● THE TASK
Lift out all lines below that contain "ofertas".

● INPUT RECORDS
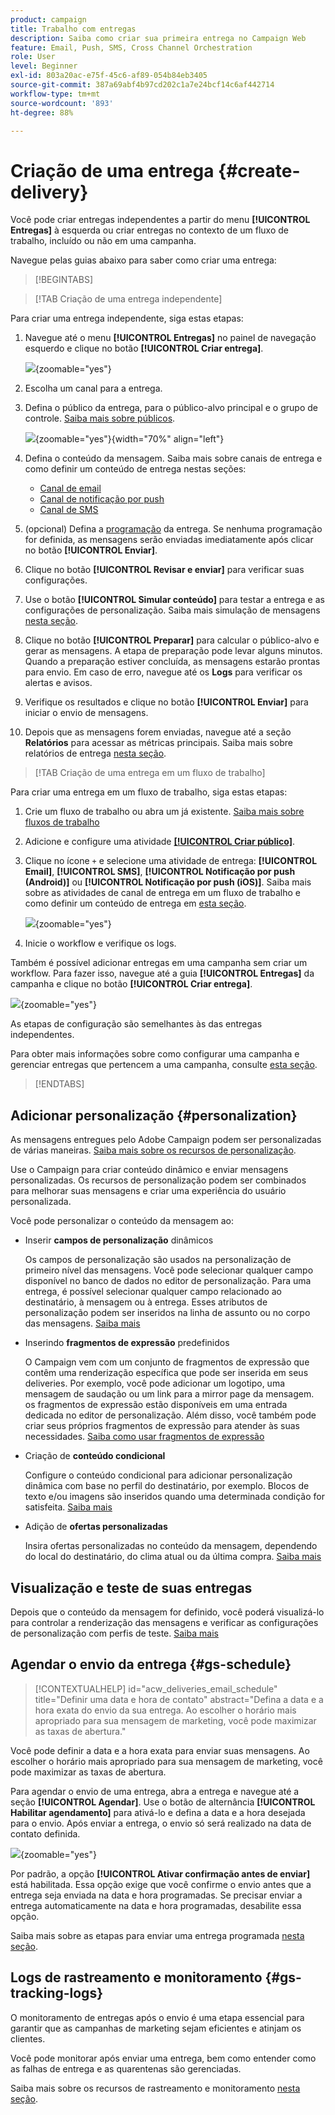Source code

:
 ```yaml
---
product: campaign
title: Trabalho com entregas
description: Saiba como criar sua primeira entrega no Campaign Web
feature: Email, Push, SMS, Cross Channel Orchestration
role: User
level: Beginner
exl-id: 803a20ac-e75f-45c6-af89-054b84eb3405
source-git-commit: 387a69abf4b97cd202c1a7e24bcf14c6af442714
workflow-type: tm+mt
source-wordcount: '893'
ht-degree: 88%

---
```


# Criação de uma entrega {#create-delivery}

Você pode criar entregas independentes a partir do menu **[!UICONTROL Entregas]** à esquerda ou criar entregas no contexto de um fluxo de trabalho, incluído ou não em uma campanha.

Navegue pelas guias abaixo para saber como criar uma entrega:

>[!BEGINTABS]

>[!TAB Criação de uma entrega independente]

Para criar uma entrega independente, siga estas etapas:

1. Navegue até o menu **[!UICONTROL Entregas]** no painel de navegação esquerdo e clique no botão **[!UICONTROL Criar entrega]**.

   ![](assets/create-a-delivery.png){zoomable="yes"}

1. Escolha um canal para a entrega. 
1. Defina o público da entrega, para o público-alvo principal e o grupo de controle. [Saiba mais sobre públicos](../audience/about-recipients.md).

   ![](assets/select-audience.png){zoomable="yes"}{width="70%" align="left"}

1. Defina o conteúdo da mensagem. Saiba mais sobre canais de entrega e como definir um conteúdo de entrega nestas seções:

   * [Canal de email](../email/create-email.md)
   * [Canal de notificação por push](../push/gs-push.md)
   * [Canal de SMS](../sms/create-sms.md)

1. (opcional) Defina a [programação](#gs-schedule) da entrega. Se nenhuma programação for definida, as mensagens serão enviadas imediatamente após clicar no botão **[!UICONTROL Enviar]**.
1. Clique no botão  **[!UICONTROL Revisar e enviar]** para verificar suas configurações.
1. Use o botão **[!UICONTROL Simular conteúdo]** para testar a entrega e as configurações de personalização. Saiba mais simulação de mensagens [nesta seção](../preview-test/preview-test.md).
1. Clique no botão **[!UICONTROL Preparar]** para calcular o público-alvo e gerar as mensagens. A etapa de preparação pode levar alguns minutos. Quando a preparação estiver concluída, as mensagens estarão prontas para envio. Em caso de erro, navegue até os **Logs** para verificar os alertas e avisos.
1. Verifique os resultados e clique no botão **[!UICONTROL Enviar]** para iniciar o envio de mensagens.
1. Depois que as mensagens forem enviadas, navegue até a seção **Relatórios** para acessar as métricas principais. Saiba mais sobre relatórios de entrega [nesta seção](../reporting/delivery-reports.md).

>[!TAB Criação de uma entrega em um fluxo de trabalho]

Para criar uma entrega em um fluxo de trabalho, siga estas etapas:

1. Crie um fluxo de trabalho ou abra um já existente. [Saiba mais sobre fluxos de trabalho](../workflows/gs-workflow-creation.md#gs-workflow-steps)
1. Adicione e configure uma atividade [**[!UICONTROL Criar público]**](../workflows/activities/build-audience.md).
1. Clique no ícone `+` e selecione uma atividade de entrega: **[!UICONTROL Email]**, **[!UICONTROL SMS]**, **[!UICONTROL Notificação por push (Android)]** ou **[!UICONTROL Notificação por push (iOS)]**. Saiba mais sobre as atividades de canal de entrega em um fluxo de trabalho e como definir um conteúdo de entrega em [esta seção](../workflows/activities/channels.md).

   ![](assets/add-delivery-in-wf.png){zoomable="yes"}

1. Inicie o workflow e verifique os logs.

Também é possível adicionar entregas em uma campanha sem criar um workflow. Para fazer isso, navegue até a guia **[!UICONTROL Entregas]** da campanha e clique no botão **[!UICONTROL Criar entrega]**.

![](assets/new-campaign-delivery.png){zoomable="yes"}

As etapas de configuração são semelhantes às das entregas independentes.

Para obter mais informações sobre como configurar uma campanha e gerenciar entregas que pertencem a uma campanha, consulte [esta seção](../campaigns/gs-campaigns.md).

>[!ENDTABS]

## Adicionar personalização {#personalization}

As mensagens entregues pelo Adobe Campaign podem ser personalizadas de várias maneiras. [Saiba mais sobre os recursos de personalização](../personalization/gs-personalization.md).

Use o Campaign para criar conteúdo dinâmico e enviar mensagens personalizadas. Os recursos de personalização podem ser combinados para melhorar suas mensagens e criar uma experiência do usuário personalizada.

Você pode personalizar o conteúdo da mensagem ao:

* Inserir **campos de personalização** dinâmicos

  Os campos de personalização são usados na personalização de primeiro nível das mensagens. Você pode selecionar qualquer campo disponível no banco de dados no editor de personalização. Para uma entrega, é possível selecionar qualquer campo relacionado ao destinatário, à mensagem ou à entrega. Esses atributos de personalização podem ser inseridos na linha de assunto ou no corpo das mensagens. [Saiba mais](../personalization/personalize.md)

* Inserindo **fragmentos de expressão** predefinidos

  O Campaign vem com um conjunto de fragmentos de expressão que contêm uma renderização específica que pode ser inserida em seus deliveries. Por exemplo, você pode adicionar um logotipo, uma mensagem de saudação ou um link para a mirror page da mensagem. os fragmentos de expressão estão disponíveis em uma entrada dedicada no editor de personalização. Além disso, você também pode criar seus próprios fragmentos de expressão para atender às suas necessidades. [Saiba como usar fragmentos de expressão](../content/use-expression-fragments.md)

* Criação de **conteúdo condicional**

  Configure o conteúdo condicional para adicionar personalização dinâmica com base no perfil do destinatário, por exemplo. Blocos de texto e/ou imagens são inseridos quando uma determinada condição for satisfeita. [Saiba mais](../personalization/conditions.md)

* Adição de **ofertas personalizadas**

  Insira ofertas personalizadas no conteúdo da mensagem, dependendo do local do destinatário, do clima atual ou da última compra. [Saiba mais](../msg/offers.md)

## Visualização e teste de suas entregas

Depois que o conteúdo da mensagem for definido, você poderá visualizá-lo para controlar a renderização das mensagens e verificar as configurações de personalização com perfis de teste. [Saiba mais](../preview-test/preview-test.md)

## Agendar o envio da entrega {#gs-schedule}

>[!CONTEXTUALHELP]
>id="acw_deliveries_email_schedule"
>title="Definir uma data e hora de contato"
>abstract="Defina a data e a hora exata do envio da sua entrega. Ao escolher o horário mais apropriado para sua mensagem de marketing, você pode maximizar as taxas de abertura."

Você pode definir a data e a hora exata para enviar suas mensagens. Ao escolher o horário mais apropriado para sua mensagem de marketing, você pode maximizar as taxas de abertura.

Para agendar o envio de uma entrega, abra a entrega e navegue até a seção **[!UICONTROL Agendar]**. Use o botão de alternância **[!UICONTROL Habilitar agendamento]** para ativá-lo e defina a data e a hora desejada para o envio. Após enviar a entrega, o envio só será realizado na data de contato definida.

![](assets/schedule.png){zoomable="yes"}

Por padrão, a opção **[!UICONTROL Ativar confirmação antes de enviar]** está habilitada. Essa opção exige que você confirme o envio antes que a entrega seja enviada na data e hora programadas. Se precisar enviar a entrega automaticamente na data e hora programadas, desabilite essa opção.

Saiba mais sobre as etapas para enviar uma entrega programada [nesta seção](../monitor/prepare-send.md#schedule-the-send).

## Logs de rastreamento e monitoramento {#gs-tracking-logs}

O monitoramento de entregas após o envio é uma etapa essencial para garantir que as campanhas de marketing sejam eficientes e atinjam os clientes.

Você pode monitorar após enviar uma entrega, bem como entender como as falhas de entrega e as quarentenas são gerenciadas.

Saiba mais sobre os recursos de rastreamento e monitoramento [nesta seção](../reporting/gs-reports.md).
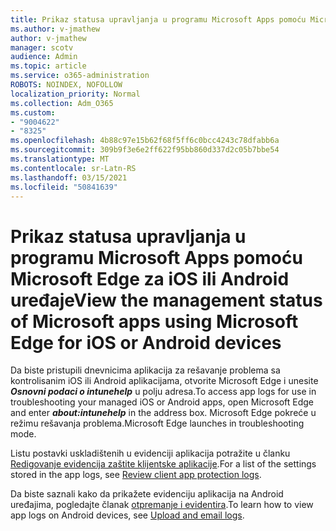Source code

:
 ```yaml
---
title: Prikaz statusa upravljanja u programu Microsoft Apps pomoću Microsoft Edge za iOS ili Android uređaje
ms.author: v-jmathew
author: v-jmathew
manager: scotv
audience: Admin
ms.topic: article
ms.service: o365-administration
ROBOTS: NOINDEX, NOFOLLOW
localization_priority: Normal
ms.collection: Adm_O365
ms.custom:
- "9004622"
- "8325"
ms.openlocfilehash: 4b88c97e15b62f68f5ff6c0bcc4243c78dfabb6a
ms.sourcegitcommit: 309b9f3e6e2ff622f95bb860d337d2c05b7bbe54
ms.translationtype: MT
ms.contentlocale: sr-Latn-RS
ms.lasthandoff: 03/15/2021
ms.locfileid: "50841639"
---
```

# <a name="view-the-management-status-of-microsoft-apps-using-microsoft-edge-for-ios-or-android-devices"></a><span data-ttu-id="7bcc9-102">Prikaz statusa upravljanja u programu Microsoft Apps pomoću Microsoft Edge za iOS ili Android uređaje</span><span class="sxs-lookup"><span data-stu-id="7bcc9-102">View the management status of Microsoft apps using Microsoft Edge for iOS or Android devices</span></span>

<span data-ttu-id="7bcc9-103">Da biste pristupili dnevnicima aplikacija za rešavanje problema sa kontrolisanim iOS ili Android aplikacijama, otvorite Microsoft Edge i unesite ***Osnovni podaci o intunehelp*** u polju adresa.</span><span class="sxs-lookup"><span data-stu-id="7bcc9-103">To access app logs for use in troubleshooting your managed iOS or Android apps, open Microsoft Edge and enter ***about:intunehelp*** in the address box.</span></span> <span data-ttu-id="7bcc9-104">Microsoft Edge pokreće u režimu rešavanja problema.</span><span class="sxs-lookup"><span data-stu-id="7bcc9-104">Microsoft Edge launches in troubleshooting mode.</span></span>

<span data-ttu-id="7bcc9-105">Listu postavki uskladištenih u evidenciji aplikacija potražite u članku [Redigovanje evidencija zaštite klijentske aplikacije](https://go.microsoft.com/fwlink/?linkid=2141401).</span><span class="sxs-lookup"><span data-stu-id="7bcc9-105">For a list of the settings stored in the app logs, see [Review client app protection logs](https://go.microsoft.com/fwlink/?linkid=2141401).</span></span>

<span data-ttu-id="7bcc9-106">Da biste saznali kako da prikažete evidenciju aplikacija na Android uređajima, pogledajte članak [otpremanje i evidentira](https://go.microsoft.com/fwlink/?linkid=2141408).</span><span class="sxs-lookup"><span data-stu-id="7bcc9-106">To learn how to view app logs on Android devices, see [Upload and email logs](https://go.microsoft.com/fwlink/?linkid=2141408).</span></span>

● SOLUTION TO THE PROBLEM
* Adição de **ofertas personalizadas**
  Insira ofertas personalizadas no conteúdo da mensagem, dependendo do local do destinatário, do clima atual ou da última compra. [Saiba mais](../msg/offers.md)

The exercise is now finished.